Al oír estas palabras, la tez lívida del periodista se volvió verde: salió pitando, doblado, la mano sobre la boca.
Tach rodó a todo gas hasta la ventana que daba sobre la calle y tuvo la intensa satisfacción de contemplar al infeliz vomitar de rodillas, fulminado.
El obeso, lleno de júbilo, murmuró entre los cuatro pliegues de su papada:
—Cuando uno es un blandengue, no debe medirse con Prétextat Tach.
Escondido tras los visillos, podía entregarse al placer de ver sin ser visto, y vio cómo dos hombres salían disparados del bar y se precipitaban sobre su colega que, con las entrañas vacías, yacía allí mismo, sobre la acera, junto a su magnetófono que seguía funcionando: había grabado el estruendo del vómito.
Tendido sobre un banco del bar, el periodista se recuperaba a duras penas. A veces, repetía con mirada siniestra:
—No comer… No comer nunca más…
Le dieron de beber agua tibia, que examinó con recelo. Los colegas quisieron escuchar la cinta; él se interpuso:
—No en mi presencia, os lo ruego.
Telefonearon a la esposa de la víctima, que vino a buscarle en coche; cuando hubo desertado, pudieron finalmente poner en marcha el magnetófono. Las palabras del escritor despertaron asco, risa y entusiasmo:
—Este tipo es una mina. A eso le llamo yo personalidad.
—Resulta maravillosamente abyecto.
—Éste, por lo menos, se sale de la ideología blanda.
—¡Y de la ideología light!
—¡Qué manera de desmontar al adversario!
—Es fortísimo. No puedo opinar lo mismo de nuestro amigo. Realmente, ha caído en todas las trampas.
—No quisiera hablar mal de alguien que no está presente, ¿pero qué necesidad tenía de hacerle estas preguntas alimentarias? Comprendo que el gordo no se haya dejado. Cuando tienes la suerte de entrevistar a un genio así, no es para hablar de comida.
En su fuero interno, los periodistas estaban encantados de no haber tenido que ser los primeros o los segundos.
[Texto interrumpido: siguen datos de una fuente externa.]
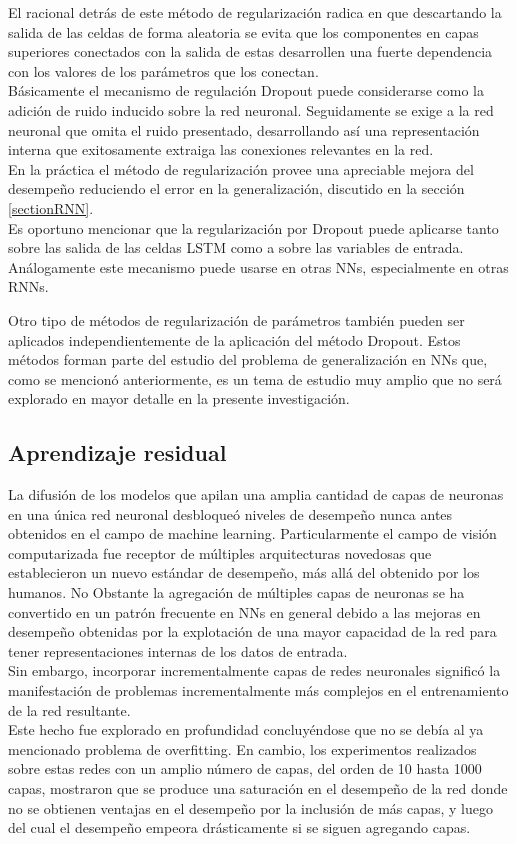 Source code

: \documentclass{article}
\begin{document}
	El racional detrás de este método de regularización radica en que descartando la salida de las celdas de forma aleatoria se evita que los componentes en capas superiores conectados con la salida de estas desarrollen una fuerte dependencia con los valores de los parámetros que los conectan.\\
	Básicamente el mecanismo de regulación Dropout puede considerarse como la adición de ruido inducido sobre la red neuronal. Seguidamente se exige a la red neuronal que omita el ruido presentado, desarrollando así una representación interna que exitosamente extraiga las conexiones relevantes en la red.\\
	
	En la práctica el método de regularización provee una apreciable mejora del desempeño reduciendo el error en la generalización, discutido en la sección \ref{sectionRNN}.\\
	Es oportuno mencionar que la regularización por Dropout puede aplicarse tanto sobre las salida de las celdas LSTM como a sobre las variables de entrada. Análogamente este mecanismo puede usarse en otras NNs, especialmente en otras RNNs.
	
	Otro tipo de métodos de regularización de parámetros también pueden ser aplicados independientemente de la aplicación del método Dropout. Estos métodos forman parte del estudio del problema de generalización en NNs que, como se mencionó anteriormente, es un tema de estudio muy amplio que no será explorado en mayor detalle en la presente investigación.
	
	\subsection{Aprendizaje residual}
	La difusión de los modelos que apilan una amplia cantidad de capas de neuronas en una única red neuronal desbloqueó niveles de desempeño nunca antes obtenidos en el campo de machine learning. Particularmente el campo de visión computarizada fue receptor de múltiples arquitecturas novedosas que establecieron un nuevo estándar de desempeño, más allá del obtenido por los humanos\cite{27DNNAgainstHumans}. No Obstante la agregación de múltiples capas de neuronas se ha convertido en un patrón frecuente en NNs en general debido a las mejoras en desempeño obtenidas por la explotación de una mayor capacidad de la red para tener representaciones internas de los datos de entrada.\\
	
	Sin embargo, incorporar incrementalmente capas de redes neuronales significó la manifestación de problemas incrementalmente más complejos en el entrenamiento de la red resultante\cite{6Generalization}.\\
	Este hecho fue explorado en profundidad concluyéndose que no se debía al ya mencionado problema de overfitting. En cambio, los experimentos realizados sobre estas redes con un amplio número de capas, del orden de 10 hasta 1000 capas, mostraron que se produce una saturación en el desempeño de la red donde no se obtienen ventajas en el desempeño por la inclusión de más capas, y luego del cual el desempeño empeora drásticamente si se siguen agregando capas.\\
	
\end{document}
En el secreto de su buena fe, eran conscientes de que, si hubieran estado en el lugar de los otros dos infelices, habrían hablado de los mismos temas, estúpidos sin duda, pero obligados, y estaban encantados de no tener que ocuparse de aquel trabajo sucio: a ellos les dejaban la parte agradable del papel e iban a aprovecharlo, lo que no impedía que se divirtieran un poco a costa de las víctimas.
Así, en aquel día terrible en el que el mundo entero temblaba ante la idea de una inminente guerra, un anciano adiposo, paralítico y desarmado, había logrado desviar la atención del Golfo de un puñado de sacerdotes mediáticos. Incluso hubo uno que, aquella noche de todos los insomnios, se acostó en ayunas y durmió el sueño pesado y agotador de los hepáticos, sin el más mínimo pensamiento hacia los que iban a morir.
Tach explotaba a fondo las desconocidas fuentes del asco. La grasa le servía de napalm, el alexander de arma química. Aquella noche, se frotó las manos como un estratega feliz.